Healing Through The Lens: Photography And Mental Health
There are very few things in life that can contribute to emotional wellbeing as profoundly as art. Whether you prefer to consume or create, there’s no doubt about it.
Looking at a painting, listening to a piece of music, watching a film, or dancing can fill you with an inexplicable sense of purpose and connection. And, scientific research suggests, it might also be the best way to heal from traumatic events.
The Beginnings of Art Therapy
It’s practically impossible to pinpoint the exact moment humans started using art to address troubling emotions they were facing. From prehistoric times, the human experience has been closely interwoven with artistic expression. Reality always shaped the arts, and not too rarely, art helped shape reality in return.

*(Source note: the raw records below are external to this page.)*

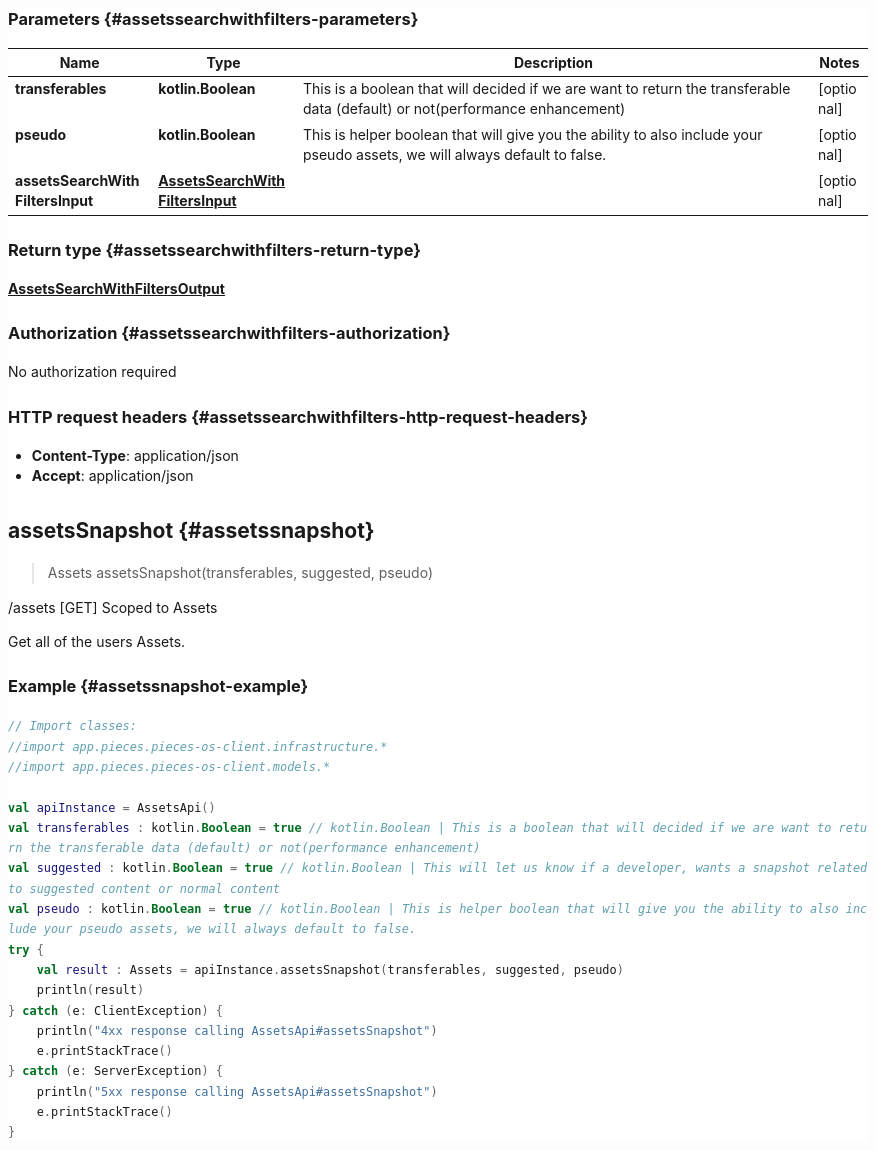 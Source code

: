### Parameters {#assetssearchwithfilters-parameters}

Name | Type | Description  | Notes
------------- | ------------- | ------------- | -------------
 **transferables** | **kotlin.Boolean**| This is a boolean that will decided if we are want to return the transferable data (default) or not(performance enhancement) | [optional]
 **pseudo** | **kotlin.Boolean**| This is helper boolean that will give you the ability to also include your pseudo assets, we will always default to false. | [optional]
 **assetsSearchWithFiltersInput** | [**AssetsSearchWithFiltersInput**](../models/AssetsSearchWithFiltersInput)|  | [optional]

### Return type {#assetssearchwithfilters-return-type}

[**AssetsSearchWithFiltersOutput**](../models/AssetsSearchWithFiltersOutput)

### Authorization {#assetssearchwithfilters-authorization}

No authorization required

### HTTP request headers {#assetssearchwithfilters-http-request-headers}

 - **Content-Type**: application/json
 - **Accept**: application/json

## **assetsSnapshot** {#assetssnapshot}
> Assets assetsSnapshot(transferables, suggested, pseudo)

/assets [GET] Scoped to Assets

Get all of the users Assets.

### Example {#assetssnapshot-example}
```kotlin
// Import classes:
//import app.pieces.pieces-os-client.infrastructure.*
//import app.pieces.pieces-os-client.models.*

val apiInstance = AssetsApi()
val transferables : kotlin.Boolean = true // kotlin.Boolean | This is a boolean that will decided if we are want to return the transferable data (default) or not(performance enhancement)
val suggested : kotlin.Boolean = true // kotlin.Boolean | This will let us know if a developer, wants a snapshot related to suggested content or normal content
val pseudo : kotlin.Boolean = true // kotlin.Boolean | This is helper boolean that will give you the ability to also include your pseudo assets, we will always default to false.
try {
    val result : Assets = apiInstance.assetsSnapshot(transferables, suggested, pseudo)
    println(result)
} catch (e: ClientException) {
    println("4xx response calling AssetsApi#assetsSnapshot")
    e.printStackTrace()
} catch (e: ServerException) {
    println("5xx response calling AssetsApi#assetsSnapshot")
    e.printStackTrace()
}
```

However, for the longest time, people did this unconsciously. Yes, visual artists like Jackson Pollock, Frida Kahlo, and Evard Munch are all known for having used their creativity to express the troubles they faced. But even if people understood the healing powers of art, they didn’t necessarily look at it as a form of therapy. That is, until the aftermath of World War II.
As the world recovered from one of the most devastating events in human history, psychologists understood that war victims needed more effective ways to deal with the PTSD they had experienced. So, one of the methods they started exploring was artistic expression. Holocaust survivors were encouraged by their therapists to put their stories into words, to write them down, and by doing so, to work through their traumas.
Bit by bit, the effectiveness of writing to process and overcome trauma became evident. Soon enough, creative writing workshops had become a widespread part of psychotherapy, giving the world artists like Sylvia Plath. They proved that absolutely everyone could find comfort and healing in the act of creation.
How Photography Fits In
Now, some may argue that the idea of using art to deal with everyman’s trauma is an elitist concept. However, there are plenty of arguments to the contrary.
Photography, for example, is an activity accessible to a huge number of people. According to Statista, there are approximately 3 billion smartphone users in the world. This, ultimately, makes 3 billion people with a camera in their pockets.
In addition to being widely available, photography has other healing benefits as well. For one, it’s an activity that can be performed practically anywhere. It’s an excellent way for the artist to express their emotions. It can be an effective way of taking in (and understanding) the situations we find ourselves in. And it’s one of the easiest mediums to share.
Depending on the type of photography in question, it can even benefit physical health, particularly when enjoyed outside.
If you’re interested in taking up photography as a hobby, whether to improve mental health or just as a way to relieve stress, you might be wondering where to start.
Well, the first thing you need to understand is that you don’t need any expensive equipment. Yes, a $3000 camera setup may make it easier to photograph cheetahs on your next safari. But you can make art that’s just as beautiful with what you already have.
Secondly, be committed to your art. If you’re serious about using photography as an exercise for emotional and mental wellbeing, you will need to seek out opportunities to take snaps. For many photographers, travel offers an excellent incentive to take photos. However, you don’t have to go far to get a great shot. Who knows, perhaps that amazing potential is hidden away right there in your backyard?
Finally, if you’re dealing with overwhelming events or traumas, you should consider seeking professional help. Simultaneously working on your healing and talking with a therapist will help you put things in perspective and get more from your hobby. Alternatively, you can look for a specialized art therapist in your area and set off on your journey with some photography-specific help and guidance.
Whatever your personal story, there’s no doubt that art can help you lead a better life. Whether you prefer to write, act, paint, or photograph, there’s nothing more empowering than the ability to create.
Perhaps you’ll put your personal experiences at the forefront of your photography. Or, maybe you’ll choose to empathize, to understand novel points of view.
Whichever your choice, you’ll come away wiser. And the reason is simple: you’ll have allowed yourself to go on a journey of learning and acceptance, committing to make an artistic expression even out of the most mundane, painful, or even invisible experience.